» Exercise description: List each line of the data that holds the word "mysqld".

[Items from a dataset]
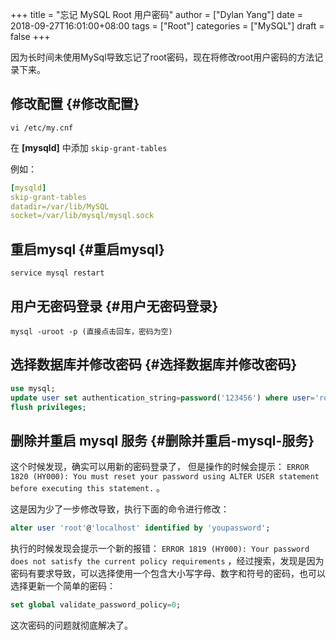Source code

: +++
title = "忘记 MySQL Root 用户密码"
author = ["Dylan Yang"]
date = 2018-09-27T16:01:00+08:00
tags = ["Root"]
categories = ["MySQL"]
draft = false
+++

因为长时间未使用MySql导致忘记了root密码，现在将修改root用户密码的方法记录下来。


## 修改配置 {#修改配置}

```shell
vi /etc/my.cnf
```

在 **[mysqld]** 中添加 `skip-grant-tables`

例如：

```yml
[mysqld]
skip-grant-tables
datadir=/var/lib/MySQL
socket=/var/lib/mysql/mysql.sock
```


## 重启mysql {#重启mysql}

```shell
service mysql restart
```


## 用户无密码登录 {#用户无密码登录}

```shell
mysql -uroot -p (直接点击回车，密码为空)
```


## 选择数据库并修改密码 {#选择数据库并修改密码}

```sql
use mysql;
update user set authentication_string=password('123456') where user='root';
flush privileges;
```


## 删除并重启 mysql 服务 {#删除并重启-mysql-服务}

这个时候发现，确实可以用新的密码登录了， 但是操作的时候会提示：
`ERROR 1820 (HY000): You must reset your password using ALTER USER statement
before executing this statement.` 。

这是因为少了一步修改导致，执行下面的命令进行修改：

```sql
alter user 'root'@'localhost' identified by 'youpassword';
```

执行的时候发现会提示一个新的报错： `ERROR 1819 (HY000): Your password
does not satisfy the current policy requirements` ，经过搜索，发现是因为密码有要求导致，可以选择使用一个包含大小写字母、数字和符号的密码，也可以选择更新一个简单的密码：

```sql
set global validate_password_policy=0;
```

这次密码的问题就彻底解决了。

» Answer section:
在 **[mysqld]** 中添加 `skip-grant-tables`
[mysqld]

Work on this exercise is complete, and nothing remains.